Se non che facta lex inventa fraus: alcuni contribuenti senza scrupoli, che in famiglia avevano più immobili, hanno pensato bene di diversificare la collocazione formale delle residenze per far apparire che ciascun familiare avesse residenza in un immobile diverso e potesse così beneficiare su di esso dell’esclusione IMU per prima casa d’abitazione, pur vivendo in realtà altrove insieme agli altri.

Sarebbe bastato poco per demolire il trucchetto e sanzionare i furbetti. A norma del codice civile (art. 43 co. 2), la residenza deve essere fissata nel luogo ove si dimora abitualmente, per cui deve ritenersi illegittima, o comunque inopponibile ai fini fiscali, la fissazione della residenza in seconde case. Così, i soggetti che sfruttando lo scudo familiare avessero fissato la residenza in un immobile diverso da quello in cui dimoravano abitualmente avrebbero facilmente potuto essere oggetto di applicazione dell’IMU, e relative sanzioni, previa dimostrazione dell’ineffettività della dimora nell’immobile stesso, facilmente comprovabile per es. tramite la rendicontazione delle utenze.

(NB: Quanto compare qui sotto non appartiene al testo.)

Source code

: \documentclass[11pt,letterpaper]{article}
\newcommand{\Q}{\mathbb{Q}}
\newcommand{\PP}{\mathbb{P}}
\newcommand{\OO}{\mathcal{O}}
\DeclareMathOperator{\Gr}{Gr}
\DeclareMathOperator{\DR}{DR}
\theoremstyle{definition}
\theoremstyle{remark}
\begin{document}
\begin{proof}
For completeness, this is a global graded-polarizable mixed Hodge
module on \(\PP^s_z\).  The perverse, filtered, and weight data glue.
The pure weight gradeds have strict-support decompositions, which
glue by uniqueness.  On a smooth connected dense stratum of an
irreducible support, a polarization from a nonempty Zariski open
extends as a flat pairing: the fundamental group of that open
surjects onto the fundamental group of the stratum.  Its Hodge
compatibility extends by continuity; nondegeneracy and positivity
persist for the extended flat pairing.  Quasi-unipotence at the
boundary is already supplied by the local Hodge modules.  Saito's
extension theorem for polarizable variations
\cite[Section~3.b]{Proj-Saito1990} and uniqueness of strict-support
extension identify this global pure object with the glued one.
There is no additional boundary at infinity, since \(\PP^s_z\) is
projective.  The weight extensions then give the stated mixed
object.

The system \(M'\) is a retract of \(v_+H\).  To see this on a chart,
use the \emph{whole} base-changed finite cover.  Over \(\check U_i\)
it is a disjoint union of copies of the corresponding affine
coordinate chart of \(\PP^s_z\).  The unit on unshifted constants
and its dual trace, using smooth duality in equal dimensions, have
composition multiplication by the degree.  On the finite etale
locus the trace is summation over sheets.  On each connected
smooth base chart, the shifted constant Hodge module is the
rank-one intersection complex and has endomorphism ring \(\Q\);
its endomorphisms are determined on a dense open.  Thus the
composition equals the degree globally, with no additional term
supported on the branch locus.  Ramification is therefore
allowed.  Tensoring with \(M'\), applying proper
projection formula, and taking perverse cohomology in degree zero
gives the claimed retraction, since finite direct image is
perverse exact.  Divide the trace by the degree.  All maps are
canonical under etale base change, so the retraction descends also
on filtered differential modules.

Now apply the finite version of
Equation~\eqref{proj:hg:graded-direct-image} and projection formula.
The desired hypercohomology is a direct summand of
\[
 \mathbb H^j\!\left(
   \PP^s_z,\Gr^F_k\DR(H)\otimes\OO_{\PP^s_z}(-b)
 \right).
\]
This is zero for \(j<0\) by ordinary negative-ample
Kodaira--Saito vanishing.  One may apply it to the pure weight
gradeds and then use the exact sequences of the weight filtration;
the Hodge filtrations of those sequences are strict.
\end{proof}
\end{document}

2. La Cassazione, invece di ragionare linearmente in tal senso, già sotto la vigenza dell’ICI aveva deciso di affrontare la questione nel senso di negare tout court l’esclusione dall’imposta quando i familiari, in particolare i coniugi, avessero la residenza in immobili diversi (Cass.civ. n. 14389/2010). In questo modo veniva colpito non soltanto chi aveva fissato la residenza nella seconda casa nei luoghi di villeggiatura per profittare indebitamente dell’esclusione dell’imposta sulla prima casa, ma anche chi doveva effettivamente dimorare in luogo diverso ad esempio per ragioni di lavoro. In questo modo, si produceva l’effetto che due persone che si trovavano a dover lavorare in luoghi diversi, potendosi ricongiungere solo nel fine settimana, se erano sposati non potevano godere dell’esclusione ICI su alcuno dei due immobili in cui risiedevano, mentre se non erano sposati potevano goderne su entrambi.

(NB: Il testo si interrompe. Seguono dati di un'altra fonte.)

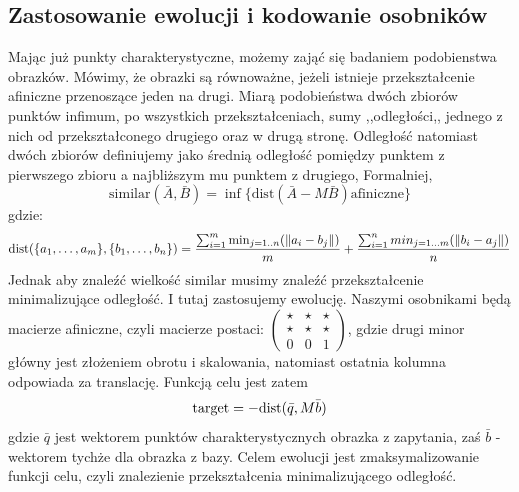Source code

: \documentclass[a4paper,12pt,leqno]{article}
\begin{document}
\subsection{Zastosowanie ewolucji i kodowanie osobników}
Mając już punkty charakterystyczne, możemy zająć się badaniem podobienstwa obrazków. Mówimy, że obrazki są równoważne, jeżeli istnieje przekształcenie afiniczne 
przenoszące jeden na drugi. Miarą podobieństwa dwóch zbiorów punktów infimum, po wszystkich przekształceniach,
sumy ,,odległości,, jednego z nich od przekształconego drugiego oraz w drugą stronę. 
Odległość natomiast dwóch zbiorów definiujemy jako średnią odległość pomiędzy punktem z pierwszego zbioru a najbliższym mu punktem z drugiego, Formalniej,
\[
\mathrm{similar}(\bar{A}, \bar{B}) = \inf\{\textrm{dist}(\bar{A} - M\bar{B}) \text{afiniczne}\}
\]gdzie:
\[
\mathrm{dist}(\{a_1, \dots, a_m\}, \{b_1, \dots, b_n\}) = \frac{\sum_{i=1}^m \min_{j=1..n}(\|a_i - b_j\|)}{m} + \frac{\sum_{i=1}^n min_{j=1 \dots m}(\|b_i - a_j\|)}{n}
\]
Jednak aby znaleźć wielkość $\mathrm{similar}$ musimy znaleźć przekształcenie minimalizujące odległość. I tutaj zastosujemy ewolucję. 
Naszymi osobnikami będą macierze afiniczne, czyli macierze postaci:
$\begin{pmatrix}
\star & \star & \star \\
\star & \star & \star \\
0 & 0 & 1
\end{pmatrix}$, gdzie drugi minor główny jest złożeniem obrotu i skalowania, natomiast ostatnia kolumna odpowiada za translację.
Funkcją celu jest zatem 
\[
\mathrm{target} = -\mathrm{dist}(\bar{q}, M\bar{b})
\]
gdzie $\bar{q}$ jest wektorem punktów charakterystycznych obrazka z zapytania, zaś $\bar{b}$ - wektorem tychże dla obrazka z bazy.
Celem ewolucji jest zmaksymalizowanie funkcji celu, czyli znalezienie przekształcenia minimalizującego odległość.
\end{document}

Il carattere evidentemente discriminatorio della soluzione adottata dalla Cassazione non passò inosservato tanto che il Governo del tempo (Monti), in sede di sostituzione dell’ICI con l’IMU, riformulò la norma in materia di esclusione della prima casa dall’applicazione dell’imposta per renderla più precisa, specificando che “nel caso in cui i componenti del nucleo familiare abbiano stabilito la dimora abituale e la residenza anagrafica in immobili diversi situati nel territorio comunale, le agevolazioni per l’abitazione principale e per le relative pertinenze in relazione al nucleo familiare si applicano per un solo immobile” (art. 13 co. 2 d.l. n. 201/2011; identico in parte qua è l’art. 1 co. 741 della l. n. 160/2019, che ha sostituito l’art. 13 co. 2 del d.l. n. 201/2011).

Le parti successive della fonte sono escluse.